● REQUIRED WORK: Could you reproduce every entry as it stands, leaving the pictures behind?

● INPUT DATA:
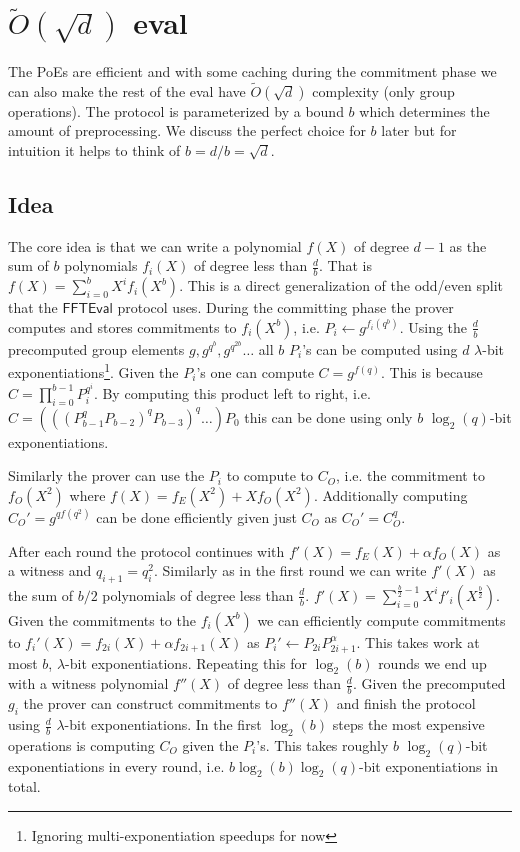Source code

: \documentclass[12pt]{article}
\theoremstyle{Definition}
\begin{document}
\section{$\tilde{O}(\sqrt{d})$ eval}
The PoEs are efficient and with some caching during the commitment phase we can also make the rest of the eval have $\tilde{O}(\sqrt{d})$ complexity (only group operations). The protocol is parameterized by a bound $b$ which determines the amount of preprocessing. We discuss the perfect choice for $b$ later but for intuition it helps to think of $b=d/b=\sqrt{d}$.
\subsection{Idea}
The core idea is that we can write a polynomial $f(X)$ of degree $d-1$ as the sum of $b$ polynomials $f_i(X)$ of degree less than $\frac{d}{b}$. That is $f(X)=\sum_{i=0}^b X^i f_i(X^b)$. This is a direct generalization of the odd/even split that the $\textsf{FFTEval}$ protocol uses. During the committing phase the prover computes and stores commitments to $f_i(X^b)$, i.e. $P_i\gets g^{f_i(q^b)}$. Using the $\frac{d}{b}$ precomputed group elements $g,g^{q^b},g^{q^{2b}}\dots$ all $b$ $P_i$'s can be computed using $d$ $\lambda$-bit exponentiations\footnote{Ignoring multi-exponentiation speedups for now}. Given the $P_i$'s one can compute $C=g^{f(q)}$. This is because $C=\prod_{i=0}^{b-1} P_i^{q^i}$. By computing this product left to right, i.e. $C=(((P_{b-1}^qP_{b-2})^qP_{b-3})^q \dots)P_0$ this can be done using only $b$ $\log_2(q)$-bit exponentiations.

Similarly the prover can use the $P_i$ to compute to $C_O$, i.e. the commitment to $f_O(X^2)$ where $f(X)=f_E(X^2)+Xf_O(X^2)$. Additionally computing $C_O'=g^{q f(q^2)}$ can be done efficiently given just $C_O$ as $C_O'=C_O^q$. 

After each round the protocol continues with $f'(X)=f_E(X)+\alpha f_O(X)$ as a witness and $q_{i+1}=q_{i}^2$. Similarly as in the first round we can write $f'(X)$ as the sum of $b/2$ polynomials of degree less than $\frac{d}{b}$.
$f'(X)=\sum_{i=0}^{\frac{b}{2}-1} X^i f'_i(X^{\frac{b}{2}})$. Given the commitments to the $f_i(X^b)$ we can efficiently compute commitments to $f_i'(X)=f_{2i}(X)+\alpha f_{2i+1}(X)$ as $P_i'\gets P_{2i}P_{2i+1}^{\alpha}$. This takes work at most $b$, $\lambda$-bit exponentiations. Repeating this for $\log_2(b)$ rounds we end up with a witness polynomial $f''(X)$ of degree less than $\frac{d}{b}$. Given the precomputed $g_i$ the prover can construct commitments to $f''(X)$ and finish the protocol using $\frac{d}{b}$ $\lambda$-bit exponentiations. In the first $\log_2(b)$ steps the most expensive operations is computing $C_O$ given the $P_i$'s. This takes roughly $b$ $\log_2(q)$-bit exponentiations in every round, i.e. $b\log_2(b) \log_2(q)$-bit exponentiations in total.
\end{document}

● FINISHED EXERCISE:
Source code

: \documentclass[12pt]{article}
\theoremstyle{Definition}
\begin{document}
\section{$\tilde{O}(\sqrt{d})$ eval}
The PoEs are efficient and with some caching during the commitment phase we can also make the rest of the eval have $\tilde{O}(\sqrt{d})$ complexity (only group operations). The protocol is parameterized by a bound $b$ which determines the amount of preprocessing. We discuss the perfect choice for $b$ later but for intuition it helps to think of $b=d/b=\sqrt{d}$.
\subsection{Idea}
The core idea is that we can write a polynomial $f(X)$ of degree $d-1$ as the sum of $b$ polynomials $f_i(X)$ of degree less than $\frac{d}{b}$. That is $f(X)=\sum_{i=0}^b X^i f_i(X^b)$. This is a direct generalization of the odd/even split that the $\textsf{FFTEval}$ protocol uses. During the committing phase the prover computes and stores commitments to $f_i(X^b)$, i.e. $P_i\gets g^{f_i(q^b)}$. Using the $\frac{d}{b}$ precomputed group elements $g,g^{q^b},g^{q^{2b}}\dots$ all $b$ $P_i$'s can be computed using $d$ $\lambda$-bit exponentiations\footnote{Ignoring multi-exponentiation speedups for now}. Given the $P_i$'s one can compute $C=g^{f(q)}$. This is because $C=\prod_{i=0}^{b-1} P_i^{q^i}$. By computing this product left to right, i.e. $C=(((P_{b-1}^qP_{b-2})^qP_{b-3})^q \dots)P_0$ this can be done using only $b$ $\log_2(q)$-bit exponentiations.

Similarly the prover can use the $P_i$ to compute to $C_O$, i.e. the commitment to $f_O(X^2)$ where $f(X)=f_E(X^2)+Xf_O(X^2)$. Additionally computing $C_O'=g^{q f(q^2)}$ can be done efficiently given just $C_O$ as $C_O'=C_O^q$. 

After each round the protocol continues with $f'(X)=f_E(X)+\alpha f_O(X)$ as a witness and $q_{i+1}=q_{i}^2$. Similarly as in the first round we can write $f'(X)$ as the sum of $b/2$ polynomials of degree less than $\frac{d}{b}$.
$f'(X)=\sum_{i=0}^{\frac{b}{2}-1} X^i f'_i(X^{\frac{b}{2}})$. Given the commitments to the $f_i(X^b)$ we can efficiently compute commitments to $f_i'(X)=f_{2i}(X)+\alpha f_{2i+1}(X)$ as $P_i'\gets P_{2i}P_{2i+1}^{\alpha}$. This takes work at most $b$, $\lambda$-bit exponentiations. Repeating this for $\log_2(b)$ rounds we end up with a witness polynomial $f''(X)$ of degree less than $\frac{d}{b}$. Given the precomputed $g_i$ the prover can construct commitments to $f''(X)$ and finish the protocol using $\frac{d}{b}$ $\lambda$-bit exponentiations. In the first $\log_2(b)$ steps the most expensive operations is computing $C_O$ given the $P_i$'s. This takes roughly $b$ $\log_2(q)$-bit exponentiations in every round, i.e. $b\log_2(b) \log_2(q)$-bit exponentiations in total.
\end{document}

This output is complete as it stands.